### Exercise directions
The records appear below. Report how many of their lines contain the word "Configuração", giving the number alone.
□ □ □ □ □
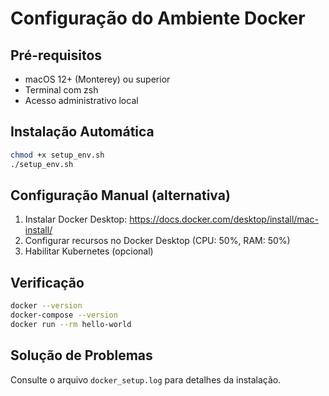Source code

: # Configuração do Ambiente Docker

## Pré-requisitos
- macOS 12+ (Monterey) ou superior
- Terminal com zsh
- Acesso administrativo local

## Instalação Automática
```bash
chmod +x setup_env.sh
./setup_env.sh
```

## Configuração Manual (alternativa)
1. Instalar Docker Desktop: https://docs.docker.com/desktop/install/mac-install/
2. Configurar recursos no Docker Desktop (CPU: 50%, RAM: 50%)
3. Habilitar Kubernetes (opcional)

## Verificação
```bash
docker --version
docker-compose --version
docker run --rm hello-world
```

## Solução de Problemas
Consulte o arquivo `docker_setup.log` para detalhes da instalação.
□ □ □ □ □
### Solution for this exercise
2